Temps de lecture : 2 min

Sakae Kato s'occupe actuellement de quarante-et-un félins et d'un chien.

L'homme à chats vit à Namie, une zone réglementée de la préfecture de Fukushima. | FOX via Pexels
L'homme à chats vit à Namie, une zone réglementée de la préfecture de Fukushima. | FOX via Pexels

Le 11 mars 2011, le nord-est du Japon est touché par un tremblement de terre qui provoque un tsunami dévastateur et le terrible accident nucléaire de la centrale de Fukushima. Alors que la majorité des habitants fuient la zone et les nuages de radiations, un homme reste sur place pour sauver les chats abandonnés par les voisins, raconte le New York Post.

Depuis toutes ces années, Sakae Kato, originaire de Namie, une zone réglementée de la préfecture de Fukushima, observe le même rituel: il laisse de la nourriture pour les chats sauvages dans un hangar qu'il chauffe avec un poêle.
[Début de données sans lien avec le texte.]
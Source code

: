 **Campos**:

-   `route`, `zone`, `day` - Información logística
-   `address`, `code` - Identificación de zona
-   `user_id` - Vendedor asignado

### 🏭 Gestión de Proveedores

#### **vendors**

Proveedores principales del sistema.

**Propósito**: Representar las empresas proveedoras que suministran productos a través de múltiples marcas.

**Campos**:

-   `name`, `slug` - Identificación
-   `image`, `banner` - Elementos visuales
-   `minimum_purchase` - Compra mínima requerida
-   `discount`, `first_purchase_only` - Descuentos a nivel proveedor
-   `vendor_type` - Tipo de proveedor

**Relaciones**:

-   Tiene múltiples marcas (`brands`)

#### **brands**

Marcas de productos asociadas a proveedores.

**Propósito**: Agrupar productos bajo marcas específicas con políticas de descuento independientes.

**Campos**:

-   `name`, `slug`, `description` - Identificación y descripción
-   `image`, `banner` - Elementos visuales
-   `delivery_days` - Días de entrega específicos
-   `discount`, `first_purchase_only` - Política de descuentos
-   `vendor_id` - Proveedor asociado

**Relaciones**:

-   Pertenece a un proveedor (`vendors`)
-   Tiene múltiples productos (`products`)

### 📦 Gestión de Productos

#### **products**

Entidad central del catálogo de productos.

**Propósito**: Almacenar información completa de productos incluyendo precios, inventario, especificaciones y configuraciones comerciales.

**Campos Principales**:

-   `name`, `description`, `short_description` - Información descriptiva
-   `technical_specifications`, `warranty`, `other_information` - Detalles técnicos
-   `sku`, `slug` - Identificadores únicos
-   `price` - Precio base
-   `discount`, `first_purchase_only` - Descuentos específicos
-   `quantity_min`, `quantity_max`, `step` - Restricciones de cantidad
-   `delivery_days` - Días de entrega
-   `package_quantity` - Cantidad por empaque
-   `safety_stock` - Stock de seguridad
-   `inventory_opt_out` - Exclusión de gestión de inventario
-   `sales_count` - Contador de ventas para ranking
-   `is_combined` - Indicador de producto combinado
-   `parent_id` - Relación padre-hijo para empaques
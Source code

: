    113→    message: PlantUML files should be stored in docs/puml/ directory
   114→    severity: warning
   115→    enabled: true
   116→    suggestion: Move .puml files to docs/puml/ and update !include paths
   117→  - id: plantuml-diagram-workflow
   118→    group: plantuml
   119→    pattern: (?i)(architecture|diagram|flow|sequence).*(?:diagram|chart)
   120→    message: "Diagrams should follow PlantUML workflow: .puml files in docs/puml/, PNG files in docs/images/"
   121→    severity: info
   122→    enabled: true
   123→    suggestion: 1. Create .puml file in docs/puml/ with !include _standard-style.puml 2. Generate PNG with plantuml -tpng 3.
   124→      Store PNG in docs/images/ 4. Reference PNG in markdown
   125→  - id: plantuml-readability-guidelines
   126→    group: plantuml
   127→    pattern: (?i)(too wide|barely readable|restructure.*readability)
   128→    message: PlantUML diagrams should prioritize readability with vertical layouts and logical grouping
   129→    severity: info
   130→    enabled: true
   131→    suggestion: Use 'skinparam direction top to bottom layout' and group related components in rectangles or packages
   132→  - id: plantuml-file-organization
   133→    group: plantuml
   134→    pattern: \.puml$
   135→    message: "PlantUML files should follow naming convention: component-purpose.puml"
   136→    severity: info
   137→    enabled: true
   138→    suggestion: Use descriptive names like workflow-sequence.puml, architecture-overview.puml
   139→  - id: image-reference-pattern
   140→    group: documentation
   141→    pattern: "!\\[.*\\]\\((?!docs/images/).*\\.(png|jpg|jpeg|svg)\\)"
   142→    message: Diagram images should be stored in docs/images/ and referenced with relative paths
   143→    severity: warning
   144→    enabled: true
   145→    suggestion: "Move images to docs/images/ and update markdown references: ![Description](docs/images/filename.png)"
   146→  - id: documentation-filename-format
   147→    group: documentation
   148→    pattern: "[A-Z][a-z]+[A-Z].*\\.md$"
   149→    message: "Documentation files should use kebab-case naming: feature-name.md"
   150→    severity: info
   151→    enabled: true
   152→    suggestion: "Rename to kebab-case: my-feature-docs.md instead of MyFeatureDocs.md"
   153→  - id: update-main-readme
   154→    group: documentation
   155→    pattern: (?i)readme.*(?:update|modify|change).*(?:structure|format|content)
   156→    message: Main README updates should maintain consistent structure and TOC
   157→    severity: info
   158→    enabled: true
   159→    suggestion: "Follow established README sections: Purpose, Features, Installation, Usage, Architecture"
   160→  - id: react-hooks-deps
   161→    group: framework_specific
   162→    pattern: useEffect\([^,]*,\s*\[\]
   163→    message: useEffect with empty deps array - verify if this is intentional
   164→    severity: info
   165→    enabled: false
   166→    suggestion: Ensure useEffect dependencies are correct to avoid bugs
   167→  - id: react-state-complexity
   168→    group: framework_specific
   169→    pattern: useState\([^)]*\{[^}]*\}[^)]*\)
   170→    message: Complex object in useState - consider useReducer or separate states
Aujourd'hui, l'homme de 57 ans s'occupe de quarante-et-un félins dans sa maison et dans un bâtiment vide de sa propriété. Il a également sauvé un chien, Pochi.

Cet ancien propriétaire d'une petite entreprise de construction a décidé de rester, contrairement à 160.000 autres personnes, après la découverte de plusieurs animaux morts dans des maisons abandonnées qu'il aidait à démolir, explique le quotidien américain. «Je veux être sûr d'être là pour m'occuper du dernier», confie Sakae Kato, qui décrit son action comme la mission de sa vie. «Après cela, je veux mourir, que ce soit un jour ou une heure plus tard.» Jusqu'à présent, il a enterré vingt-trois chats dans son jardin.

7.000 dollars par mois de dépense pour ses animaux

Pour sauver ces chats, Sakae Kato vit dans des conditions précaires: le plancher de sa maison s'affaisse, la toiture est parsemée de trous, il n'a pas d'eau courante et doit remplir des bouteilles à partir d'une source de montagne voisine ainsi que prendre la voiture pour se rendre dans des toilettes publiques. Il n'a d'ailleurs techniquement pas le droit de dormir dans sa maison, située à proximité d'un champ en cours de décontamination.

L'homme à chats estime dépenser 7.000 dollars (un peu moins de 6.000 euros) par mois pour ses animaux. Une partie est consacrée à l'achat de nourriture pour chiens qu'il donne aux sangliers qui se rassemblent près de sa maison au coucher du soleil. Cette dernière action bienveillante lui a cependant valu d'être arrêté le 25 février dernier: Sakae Kato est soupçonné d'avoir libéré des sangliers pris dans des pièges installés par le gouvernement japonais en novembre.

Le 8 mars, il était toujours détenu pour un interrogatoire, précise le New York Post. En attendant son retour, des bénévoles locaux s'occupent des chats, selon Yumiko Konishi, un vétérinaire de Tokyo. Mais au moins l'un d'eux est mort depuis son arrestation.